This remained Brown's position throughout his term of office and it was the position maintained by officials in many discussions held with Argentina in 1967 and 1968. HMG told the Islanders as much as they felt they could without compromising the negotiations over the wording of the Memorandum. An account of the general thrust of their thinking, covering the various conditions regarding human, cultural and property rights which would have to accompany any change of sovereignty, was given to ExCo by WH THOMPSON, the colonial secretary acting for Governor HASKARD in July 1967, and in February 1968 they were eventually shown a draft of the Memorandum by Haskard. The general run of Islanders knew little or nothing of what HMG was proposing.
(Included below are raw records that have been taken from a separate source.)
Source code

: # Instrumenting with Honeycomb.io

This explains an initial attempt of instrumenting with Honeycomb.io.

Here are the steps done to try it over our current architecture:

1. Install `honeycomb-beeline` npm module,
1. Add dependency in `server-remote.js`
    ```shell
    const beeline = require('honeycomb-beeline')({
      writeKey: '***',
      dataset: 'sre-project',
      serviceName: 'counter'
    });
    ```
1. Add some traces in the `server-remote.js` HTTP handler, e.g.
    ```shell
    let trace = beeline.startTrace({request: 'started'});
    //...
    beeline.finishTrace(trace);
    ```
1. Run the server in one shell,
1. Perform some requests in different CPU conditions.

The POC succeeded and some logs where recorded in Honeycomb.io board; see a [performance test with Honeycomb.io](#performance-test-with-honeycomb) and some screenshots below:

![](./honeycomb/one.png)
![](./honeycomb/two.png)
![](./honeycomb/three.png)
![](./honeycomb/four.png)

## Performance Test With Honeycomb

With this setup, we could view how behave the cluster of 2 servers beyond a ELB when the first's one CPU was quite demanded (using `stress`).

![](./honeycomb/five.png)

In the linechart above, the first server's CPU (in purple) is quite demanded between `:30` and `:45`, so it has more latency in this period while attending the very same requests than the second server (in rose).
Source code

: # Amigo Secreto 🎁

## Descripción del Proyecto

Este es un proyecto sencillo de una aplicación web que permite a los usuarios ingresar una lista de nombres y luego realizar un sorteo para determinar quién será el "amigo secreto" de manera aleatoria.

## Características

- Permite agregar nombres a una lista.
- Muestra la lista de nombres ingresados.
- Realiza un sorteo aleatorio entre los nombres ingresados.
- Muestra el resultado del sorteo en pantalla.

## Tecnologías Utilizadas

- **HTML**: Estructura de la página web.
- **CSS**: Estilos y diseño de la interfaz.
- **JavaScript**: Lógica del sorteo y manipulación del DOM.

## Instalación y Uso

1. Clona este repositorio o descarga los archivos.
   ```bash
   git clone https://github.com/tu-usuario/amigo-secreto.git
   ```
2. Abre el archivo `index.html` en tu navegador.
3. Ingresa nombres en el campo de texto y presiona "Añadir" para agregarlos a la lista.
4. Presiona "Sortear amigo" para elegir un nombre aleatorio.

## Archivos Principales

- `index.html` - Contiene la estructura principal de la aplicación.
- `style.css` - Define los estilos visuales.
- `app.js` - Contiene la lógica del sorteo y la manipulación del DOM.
Shortly before this, on 14 February, Brown had seen the governor in London. The FCO minute of the meeting records that Brown was 'exceedingly angry at the situation'. Having been advised that there was 'no division of opinion on our side', he had discovered that both the governor and the British ambassador in Buenos Aires were now saying that the existing British policy could not succeed because of the reaction it would provoke in the Islands. Brown denied that he had been aware of the governor's reports of Island opinion. He resented being put out on a limb and had a suspicion that somebody was 'organising a campaign to upset things'.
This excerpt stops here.